La Marcia dei Gladiatori di Fučík 
Ad Auschwitz I Stammlager, all’entrata e uscita dei deportati assegnati agli Arbeiterkommando, l’orchestra del Campo eseguiva la Konzertmarsch Salve Imperator op.224 di Julius Wilhelm Ernst Fučík (foto), rinomato compositore asburgico e maestro di bande militari di Praga, Budapest e Theresienstadt; morto nel 1916, Julius Fučík non avrebbe mai immaginato che suo nipote scrittore e giornalista Julius Fučík (stesso nome e cognome) sarebbe stato giustiziato a Berlino l’8 settembre 1943 da quei nazionalsocialisti che pur adoravano la sua musica. 
Chi non conosce la Zirkusmarsch Einzug der Gladiatoren di Julius Fučík?  
Ancora oggi sorridiamo tutte le volte che la ascoltiamo come quando da piccoli un indimenticabile jingle introduceva in televisione le comiche di Ollio e Stanlio; la Marcia dei Gladiatori di Fučík è stata suonata a Theresienstadt, Auschwitz I, Sachsenhausen ed era più famosa della Radetzki-Marsch. Perché il Lager era anche questo: un insieme di eterogenee attitudini musicali, dai palati più esigenti a quelli più popolari e tutti compattati all’inverosimile in un mostruoso mondo alla rovescia. 

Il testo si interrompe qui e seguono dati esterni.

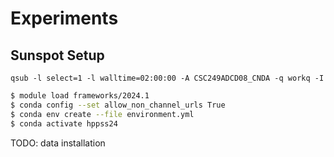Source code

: # Experiments

## Sunspot Setup

```
qsub -l select=1 -l walltime=02:00:00 -A CSC249ADCD08_CNDA -q workq -I
```

```bash
$ module load frameworks/2024.1
$ conda config --set allow_non_channel_urls True
$ conda env create --file environment.yml
$ conda activate hppss24
```

TODO: data installation
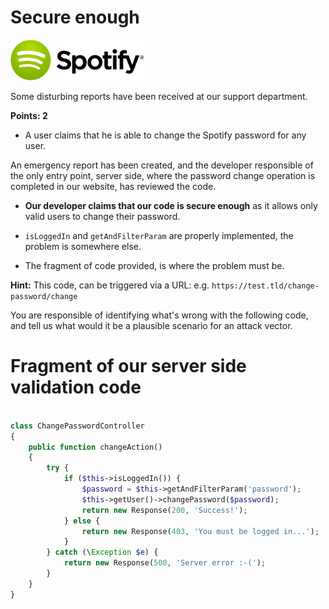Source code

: Secure enough
=============

![Spotify Logo](../resources/spotify-logo.png)

Some disturbing reports have been received at our support department.

**Points: 2**

* A user claims that he is able to change the Spotify password for any user.

An emergency report has been created, and the developer responsible of the only
entry point, server side, where the password change operation is completed in our website, has reviewed the code.

* **Our developer claims that our code is secure enough** as it allows only valid users to change their password.

* ```isLoggedIn``` and ```getAndFilterParam``` are properly implemented, the problem is somewhere else.

* The fragment of code provided, is where the problem must be. 

**Hint:** This code, can be triggered via a URL: e.g. `https://test.tld/change-password/change`

You are responsible of identifying what's wrong with the following code, and tell us
what would it be a plausible scenario for an attack vector.

Fragment of our server side validation code
===========================================

```php

class ChangePasswordController 
{   
    public function changeAction() 
    {
        try {
            if ($this->isLoggedIn()) {
                $password = $this->getAndFilterParam('password');
                $this->getUser()->changePassword($password);
                return new Response(200, 'Success!');
            } else {
                return new Response(403, 'You must be logged in...');
            }
        } catch (\Exception $e) {
            return new Response(500, 'Server error :-(');
        }
    }
}
```
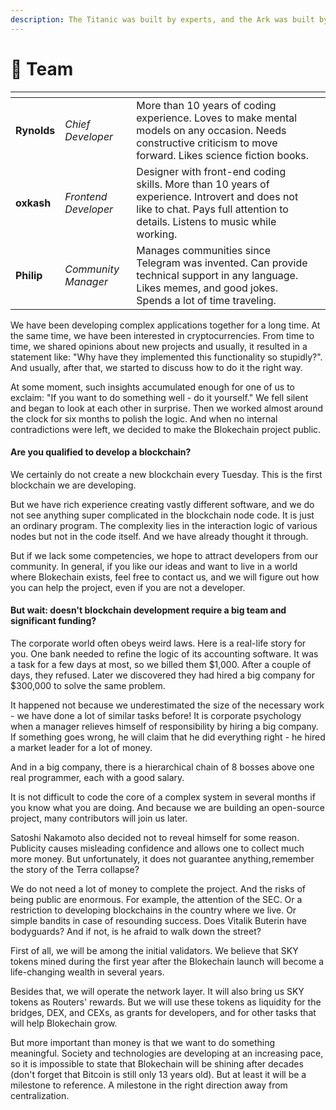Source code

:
 ```yaml
---
description: The Titanic was built by experts, and the Ark was built by amateurs
---
```


# 👷 Team

<table data-view="cards"><thead><tr><th></th><th></th><th></th><th data-hidden data-card-cover data-type="files"></th></tr></thead><tbody><tr><td><strong>Rynolds</strong></td><td><em>Chief Developer</em></td><td>More than 10 years of coding experience. Loves to make mental models on any occasion. Needs constructive criticism to move forward. Likes science fiction books.</td><td></td></tr><tr><td><strong>oxkash</strong></td><td><em>Frontend Developer</em></td><td>Designer with front-end coding skills. More than 10 years of experience. Introvert and does not like to chat. Pays full attention to details. Listens to music while working.</td><td></td></tr><tr><td><strong>Philip</strong></td><td><em>Community Manager</em></td><td>Manages communities since Telegram was invented. Can provide technical support in any language. Likes memes, and good jokes. Spends a lot of time traveling.</td><td></td></tr></tbody></table>

We have been developing complex applications together for a long time. At the same time, we have been interested in cryptocurrencies. From time to time, we shared opinions about new projects and usually, it resulted in a statement like: "Why have they implemented this functionality so stupidly?". And usually, after that, we started to discuss how to do it the right way.

At some moment, such insights accumulated enough for one of us to exclaim: "If you want to do something well - do it yourself." We fell silent and began to look at each other in surprise. Then we worked almost around the clock for six months to polish the logic. And when no internal contradictions were left, we decided to make the Blokechain project public.

#### Are you qualified to develop a blockchain? <a href="#are-you-qualified-to-develop-a-blockchain" id="are-you-qualified-to-develop-a-blockchain"></a>

We certainly do not create a new blockchain every Tuesday. This is the first blockchain we are developing.

But we have rich experience creating vastly different software, and we do not see anything super complicated in the blockchain node code. It is just an ordinary program. The complexity lies in the interaction logic of various nodes but not in the code itself. And we have already thought it through.

But if we lack some competencies, we hope to attract developers from our community. In general, if you like our ideas and want to live in a world where Blokechain exists, feel free to contact us, and we will figure out how you can help the project, even if you are not a developer.

#### But wait: doesn't blockchain development require a big team and significant funding? <a href="#but-wait-doesnt-blockchain-development-require-a-big-team-and-significant-funding" id="but-wait-doesnt-blockchain-development-require-a-big-team-and-significant-funding"></a>

The corporate world often obeys weird laws. Here is a real-life story for you. One bank needed to refine the logic of its accounting software. It was a task for a few days at most, so we billed them $1,000. After a couple of days, they refused. Later we discovered they had hired a big company for $300,000 to solve the same problem.

It happened not because we underestimated the size of the necessary work - we have done a lot of similar tasks before! It is corporate psychology when a manager relieves himself of responsibility by hiring a big company. If something goes wrong, he will claim that he did everything right - he hired a market leader for a lot of money.

And in a big company, there is a hierarchical chain of 8 bosses above one real programmer, each with a good salary.

It is not difficult to code the core of a complex system in several months if you know what you are doing. And because we are building an open-source project, many contributors will join us later.

Satoshi Nakamoto also decided not to reveal himself for some reason. Publicity causes misleading confidence and allows one to collect much more money. But unfortunately, it does not guarantee anything, remember the story of the Terra collapse?

We do not need a lot of money to complete the project. And the risks of being public are enormous. For example, the attention of the SEC. Or a restriction to developing blockchains in the country where we live. Or simple bandits in case of resounding success. Does Vitalik Buterin have bodyguards? And if not, is he afraid to walk down the street?

First of all, we will be among the initial validators. We believe that SKY tokens mined during the first year after the Blokechain launch will become a life-changing wealth in several years.

Besides that, we will operate the network layer. It will also bring us SKY tokens as Routers' rewards. But we will use these tokens as liquidity for the bridges, DEX, and CEXs, as grants for developers, and for other tasks that will help Blokechain grow.

But more important than money is that we want to do something meaningful. Society and technologies are developing at an increasing pace, so it is impossible to state that Blokechain will be shining after decades (don't forget that Bitcoin is still only 13 years old). But at least it will be a milestone to reference. A milestone in the right direction away from centralization.
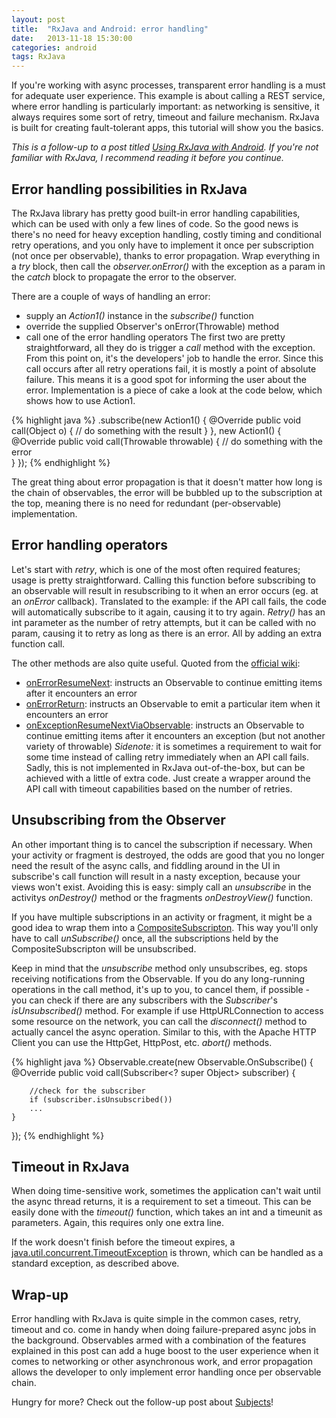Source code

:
 ```yaml
---
layout: post
title:  "RxJava and Android: error handling"
date:   2013-11-18 15:30:00
categories: android
tags: RxJava
---
```

If you're working with async processes, transparent error handling is a must for adequate user experience. This example is about calling a REST service, where error handling is particularly important: as networking is sensitive, it always requires some sort of retry, timeout and failure mechanism. RxJava is built for creating fault-tolerant apps, this tutorial will show you the basics.

<!-- more -->

*This is a follow-up to a post titled [Using RxJava with Android](http://andraskindler.com/blog/2013/using-rxjava-in-android/). If you're not familiar with RxJava, I recommend reading it before you continue.*

## Error handling possibilities in RxJava

The RxJava library has pretty good built-in error handling capabilities, which can be used with only a few lines of code. So the good news is there's no need for heavy exception handling, costly timing and conditional retry operations, and you only have to implement it once per subscription (not once per observable), thanks to error propagation. Wrap everything in a _try_ block, then call the _observer.onError()_ with the exception as a param in the _catch_ block to propagate the error to the observer.

There are a couple of ways of handling an error:

*   supply an _Action1()_ instance in the _subscribe()_ function
*   override the supplied Observer's onError(Throwable) method
*   call one of the error handling operators
The first two are pretty straightforward, all they do is trigger a _call_ method with the exception. From this point on, it's the developers' job to handle the error. Since this call occurs after all retry operations fail, it is mostly a point of absolute failure. This means it is a good spot for informing the user about the error. Implementation is a piece of cake a look at the code below, which shows how to use Action1.

{% highlight java %}
.subscribe(new Action1<Object>() {
        @Override
        public void call(Object o) {
            // do something with the result
        }
    }, new Action1<Throwable>() {
        @Override
        public void call(Throwable throwable) {
            // do something with the error                            
        }
    });
{% endhighlight %}

The great thing about error propagation is that it doesn't matter how long is the chain of observables, the error will be bubbled up to the subscription at the top, meaning there is no need for redundant (per-observable) implementation.

## Error handling operators

Let's start with _retry_, which is one of the most often required features; usage is pretty straightforward. Calling this function before subscribing to an observable will result in resubscribing to it when an error occurs (eg. at an _onError_ callback). Translated to the example: if the API call fails, the code will automatically subscribe to it again, causing it to try again. _Retry()_ has an int parameter as the number of retry attempts, but it can be called with no param, causing it to retry as long as there is an error. All by adding an extra function call.

The other methods are also quite useful. Quoted from the [official wiki](https://github.com/Netflix/RxJava/wiki/Error-Handling-Operators):

*   [onErrorResumeNext](https://github.com/Netflix/RxJava/wiki/Error-Handling-Operators#onerrorresumenext): instructs an Observable to continue emitting items after it encounters an error
*   [onErrorReturn](https://github.com/Netflix/RxJava/wiki/Error-Handling-Operators#onerrorreturn): instructs an Observable to emit a particular item when it encounters an error
*   [onExceptionResumeNextViaObservable](https://github.com/Netflix/RxJava/wiki/Error-Handling-Operators#onexceptionresumenextviaobservable): instructs an Observable to continue emitting items after it encounters an exception (but not another variety of throwable)
_Sidenote:_ it is sometimes a requirement to wait for some time instead of calling retry immediately when an API call fails. Sadly, this is not implemented in RxJava out-of-the-box, but can be achieved with a little of extra code. Just create a wrapper around the API call with timeout capabilities based on the number of retries.

## Unsubscribing from the Observer

An other important thing is to cancel the subscription if necessary. When your activity or fragment is destroyed, the odds are good that you no longer need the result of the async calls, and fiddling around in the UI in subscribe's call function will result in a nasty exception, because your views won't exist. Avoiding this is easy: simply call an _unsubscribe_ in the activitys _onDestroy()_ method or the fragments _onDestroyView()_ function.

If you have multiple subscriptions in an activity or fragment, it might be a good idea to wrap them into a [CompositeSubscripton](http://netflix.github.io/RxJava/javadoc/rx/subscriptions/CompositeSubscription.html). This way you'll only have to call _unSubscribe()_ once, all the subscriptions held by the CompositeSubscripton will be unsubscribed.

Keep in mind that the _unsubscribe_ method only unsubscribes, eg. stops receiving notifications from the Observable. If you do any long-running operations in the call method, it's up to you, to cancel them, if possible - you can check if there are any subscribers with the _Subscriber_'s _isUnsubscribed()_ method. For example if use HttpURLConnection to access some resource on the network, you can call the _disconnect()_ method to actually cancel the async operation. Similar to this, with the Apache HTTP Client you can use the HttpGet, HttpPost, etc. _abort()_ methods.

{% highlight java %}
Observable.create(new Observable.OnSubscribe<Object>() {
    @Override
    public void call(Subscriber<? super Object> subscriber) {

        //check for the subscriber
        if (subscriber.isUnsubscribed())
        ...
    }
});
{% endhighlight %}

## Timeout in RxJava

When doing time-sensitive work, sometimes the application can't wait until the async thread returns, it is a requirement to set a timeout. This can be easily done with the _timeout()_ function, which takes an int and a timeunit as parameters. Again, this requires only one extra line.

If the work doesn't finish before the timeout expires, a [java.util.concurrent.TimeoutException](http://docs.oracle.com/javase/7/docs/api/java/util/concurrent/TimeoutException.html) is thrown, which can be handled as a standard exception, as described above.

## Wrap-up

Error handling with RxJava is quite simple in the common cases, retry, timeout and co. come in handy when doing failure-prepared async jobs in the background. Observables armed with a combination of the features explained in this post can add a huge boost to the user experience when it comes to networking or other asynchronous work, and error propagation allows the developer to only implement error handling once per observable chain.

Hungry for more? Check out the follow-up post about [Subjects](http://andraskindler.com/2013/rxjava-and-android-working-with-subjects/)!
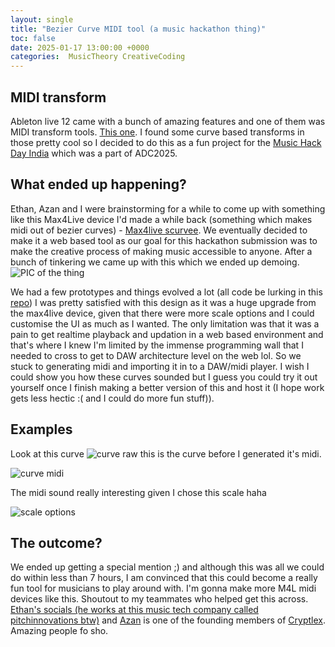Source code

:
 ```yaml
---
layout: single
title: "Bezier Curve MIDI tool (a music hackathon thing)"
toc: false
date: 2025-01-17 13:00:00 +0000
categories:  MusicTheory CreativeCoding
---
```


## MIDI transform
Ableton live 12 came with a bunch of amazing features and one of them was MIDI transform tools. [This one](https://www.ableton.com/en/live-manual/12/midi-tools/). I found some curve based transforms in those pretty cool so I decided to do this as a fun project for the [Music Hack Day India](https://musichackdayindia.github.io/) which was a part of ADC2025. 

## What ended up happening?
Ethan, Azan and I were brainstorming for a while to come up with something like this Max4Live device I'd made a while back (something which makes midi out of bezier curves) - [Max4live scurvee](https://maxforlive.com/library/device/11990/scurveee). We eventually decided to make it a web based tool as our goal for this hackathon submission was to make the creative process of making music accessible to anyone. After a bunch of tinkering we came up with this which we ended up demoing.
![PIC of the thing](/rp_portfolio/assets/images/scurvee_view_browser.jpg)

We had a few prototypes and things evolved a lot (all code be lurking in this [repo](https://github.com/azan-n/scurvee/tree/rp/knobs))
I was pretty satisfied with this design as it was a huge upgrade from the max4live device, given that there were more scale options and I could customise the UI as much as I wanted. The only limitation was that it was a pain to get realtime playback and updation in a web based environment and that's where I knew I'm limited by the immense programming wall that I needed to cross to get to DAW architecture level on the web lol. So we stuck to generating midi and importing it in to a DAW/midi player. I wish I could show you how these curves sounded but I guess you could try it out yourself once I finish making a better version of this and host it (I hope work gets less hectic :( and I could do more fun stuff)).


## Examples
Look at this curve
![curve raw](/rp_portfolio/assets/images/curve_1.jpg)
this is the curve before I generated it's midi.

![curve midi](/rp_portfolio/assets/images/midi_curve_1.jpg)

The midi sound really interesting given I chose this scale haha

![scale options](/rp_portfolio/assets/images/super_scale.jpg)

## The outcome?
We ended up getting a special mention ;) and although this was all we could do within less than 7 hours, I am convinced that this could become a really fun tool for musicians to play around with. I'm gonna make more M4L midi devices like this. Shoutout to my teammates who helped get this across. 
[Ethan's socials (he works at this music tech company called pitchinnovations btw)](https://www.instagram.com/ethan.dj0seph/) and [Azan](https://www.instagram.com/azan.n0/) is one of the founding members of [Cryptlex](https://cryptlex.com/). Amazing people fo sho.


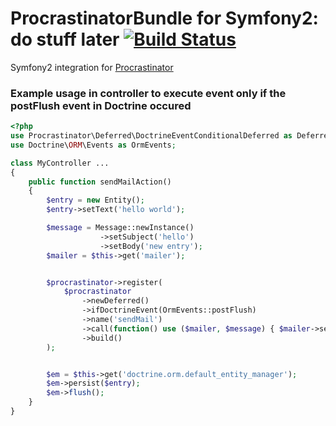 # ProcrastinatorBundle for Symfony2: do stuff later [![Build Status](https://secure.travis-ci.org/lstrojny/ProcrastinatorBundle.png)](http://travis-ci.org/lstrojny/ProcrastinatorBundle)

Symfony2 integration for [Procrastinator](https://github.com/lstrojny/Procrastinator)

### Example usage in controller to execute event only if the postFlush event in Doctrine occured
```php
<?php
use Procrastinator\Deferred\DoctrineEventConditionalDeferred as Deferred;
use Doctrine\ORM\Events as OrmEvents;

class MyController ...
{
    public function sendMailAction()
    {
        $entry = new Entity();
        $entry->setText('hello world');

        $message = Message::newInstance()
                    ->setSubject('hello')
                    ->setBody('new entry');
        $mailer = $this->get('mailer');


        $procrastinator->register(
            $procrastinator
                ->newDeferred()
                ->ifDoctrineEvent(OrmEvents::postFlush)
                ->name('sendMail')
                ->call(function() use ($mailer, $message) { $mailer->send($message); })
                ->build()
        );


        $em = $this->get('doctrine.orm.default_entity_manager');
        $em->persist($entry);
        $em->flush();
    }
}
```
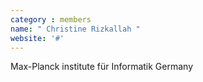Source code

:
 ```yaml
---
category : members
name: " Christine Rizkallah " 
website: '#'
---
```

Max-Planck institute für Informatik
Germany

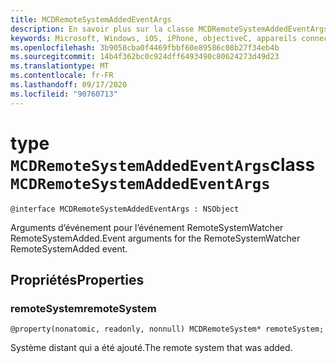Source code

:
 ```yaml
---
title: MCDRemoteSystemAddedEventArgs
description: En savoir plus sur la classe MCDRemoteSystemAddedEventArgs. Cette classe concerne les arguments d’événement pour l’événement RemoteSystemWatcher RemoteSystemAdded.
keywords: Microsoft, Windows, iOS, iPhone, objectiveC, appareils connectés, projet Rome
ms.openlocfilehash: 3b9058cba0f4469fbbf60e89586c08b27f34eb4b
ms.sourcegitcommit: 14b4f362bc0c924dff6493490c80624273d49d23
ms.translationtype: MT
ms.contentlocale: fr-FR
ms.lasthandoff: 09/17/2020
ms.locfileid: "90760713"
---
```

# <a name="class-mcdremotesystemaddedeventargs"></a><span data-ttu-id="3811b-105">type `MCDRemoteSystemAddedEventArgs`</span><span class="sxs-lookup"><span data-stu-id="3811b-105">class `MCDRemoteSystemAddedEventArgs`</span></span> 

```
@interface MCDRemoteSystemAddedEventArgs : NSObject
```  
<span data-ttu-id="3811b-106">Arguments d’événement pour l’événement RemoteSystemWatcher RemoteSystemAdded.</span><span class="sxs-lookup"><span data-stu-id="3811b-106">Event arguments for the RemoteSystemWatcher RemoteSystemAdded event.</span></span>

## <a name="properties"></a><span data-ttu-id="3811b-107">Propriétés</span><span class="sxs-lookup"><span data-stu-id="3811b-107">Properties</span></span>

### <a name="remotesystem"></a><span data-ttu-id="3811b-108">remoteSystem</span><span class="sxs-lookup"><span data-stu-id="3811b-108">remoteSystem</span></span>
`@property(nonatomic, readonly, nonnull) MCDRemoteSystem* remoteSystem;`

<span data-ttu-id="3811b-109">Système distant qui a été ajouté.</span><span class="sxs-lookup"><span data-stu-id="3811b-109">The remote system that was added.</span></span>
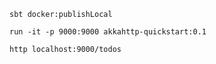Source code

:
 ```
sbt docker:publishLocal
```

```
run -it -p 9000:9000 akkahttp-quickstart:0.1
```

```
http localhost:9000/todos
```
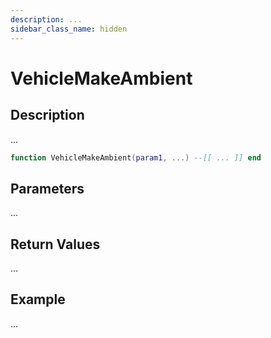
 ```yaml
---
description: ...
sidebar_class_name: hidden
---
```


# VehicleMakeAmbient

## Description

...

```lua
function VehicleMakeAmbient(param1, ...) --[[ ... ]] end
```

## Parameters

...

## Return Values

...

## Example

...

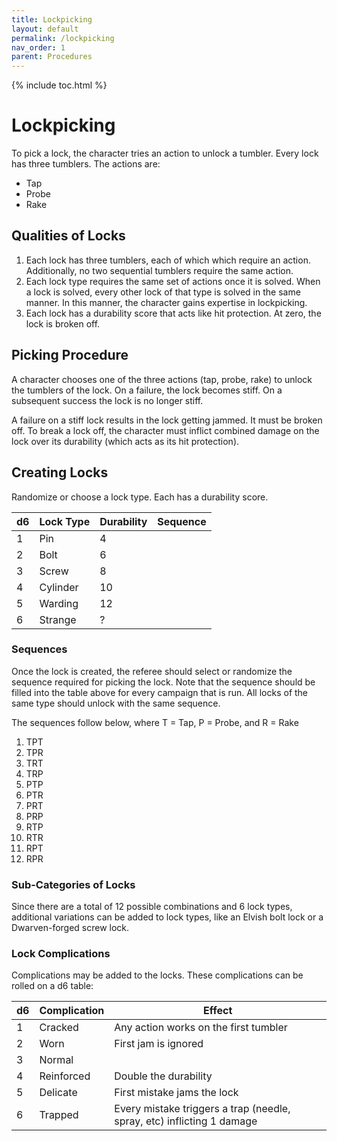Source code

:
```yaml
---
title: Lockpicking
layout: default
permalink: /lockpicking
nav_order: 1
parent: Procedures
---
```


{% include toc.html %}

# Lockpicking

To pick a lock, the character tries an action to unlock a tumbler. Every lock has three tumblers. The actions are:

- Tap
- Probe
- Rake

## Qualities of Locks

1. Each lock has three tumblers, each of which which require an action. Additionally, no two sequential tumblers require the same action. 
2. Each lock type requires the same set of actions once it is solved. When a lock is solved, every other lock of that type is solved in the same manner. In this manner, the character gains expertise in lockpicking. 
3. Each lock has a durability score that acts like hit protection. At zero, the lock is broken off.

## Picking Procedure

A character chooses one of the three actions (tap, probe, rake) to unlock the tumblers of the lock. On a failure, the lock becomes stiff. On a subsequent success the lock is no longer stiff. 

A failure on a stiff lock results in the lock getting jammed. It must be broken off. To break a lock off, the character must inflict combined damage on the lock over its durability (which acts as its hit protection).

## Creating Locks

Randomize or choose a lock type. Each has a durability score.

| d6  | Lock Type | Durability | Sequence |
| --- | --------- | ---------- | -------- |
| 1   | Pin       | 4          |          |
| 2   | Bolt      | 6          |          |
| 3   | Screw     | 8          |          |
| 4   | Cylinder  | 10         |          |
| 5   | Warding   | 12         |          |
| 6   | Strange   | ?          |          |

### Sequences

Once the lock is created, the referee should select or randomize the sequence required for picking the lock. Note that the sequence should be filled into the table above for every campaign that is run. All locks of the same type should unlock with the same sequence. 

The sequences follow below, where T = Tap, P = Probe, and R = Rake

1. TPT
2.  TPR
3.  TRT
4.  TRP
5.  PTP
6.  PTR
7.  PRT
8.  PRP
9.  RTP
10.  RTR
11.  RPT
12.  RPR

### Sub-Categories of Locks

Since there are a total of 12 possible combinations and 6 lock types, additional variations can be added to lock types, like an Elvish bolt lock or a Dwarven-forged screw lock. 

### Lock Complications

Complications may be added to the locks. These complications can be rolled on a d6 table: 

| d6  | Complication | Effect                                                                 |
| --- | ------------ | ---------------------------------------------------------------------- |
| 1   | Cracked      | Any action works on the first tumbler                                  |
| 2   | Worn         | First jam is ignored                                                   |
| 3   | Normal       |                                                                        |
| 4   | Reinforced   | Double the durability                                                  |
| 5   | Delicate     | First mistake jams the lock                                            |
| 6   | Trapped      | Every mistake triggers a trap (needle, spray, etc) inflicting 1 damage |
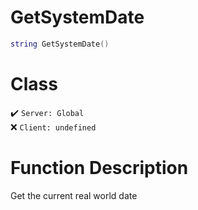 # GetSystemDate
```lua
string GetSystemDate()
```
# Class
✔️ `Server: Global`  
❌ `Client: undefined`  

# Function Description
Get the current real world date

E in un mondo dove persino la B di ‘Arbeit macht frei’ del cancello d’ingresso era montata al rovescio (Auschwitz I), la più solenne marcia imperiale era destinata non al passo dei militari tedeschi ma a quello dei deportati; raramente questi ultimi cedevano al perverso gioco psicologico della musica cadenzata ma anzi cantavano e battevano la marcia come un inquadramento militare e, ancora una volta, a SS e guardie sfuggì l’intento provocatorio e dileggiante di tutto ciò. 
In fondo, c’è chi difende il reticolato di un Lager o una nazione o una civiltà e non è difficile immaginare a quale categoria siano appartenuti i deportati; Loro erano i veri soldati ai quali suonare Salve Imperator, gli autentici Gladiatori da accogliere al suono della celebre Marcia di Fučík. 
«Quello che facciamo in vita, riecheggia nell’eternità», dichiarò ai legionari il Gladiatore per eccellenza ossia Massimo Decimo Meridio (Russel Crowe) nel film di Ridley Scott; dal Zirkus Konzentrazani di Börgermoor alla Zirkusmarsch dei Gladiatori suonata nei Lager, l’universo concentrazionario costruì sapientemente il proprio circo, metafora della vita dove è il clown che regge il gioco, esalta l’attenzione del pubblico pagante e irride il vuoto cerebrale dell’idiota che fischia e sbraita invano. 
I Gladiatori sono ancora qui e marciano a ritmo lungo il perimetro del Zirkus del mondo odierno; ancora una volta, a qualcuno sfuggirà l’intento provocatorio e dileggiante di tutto ciò.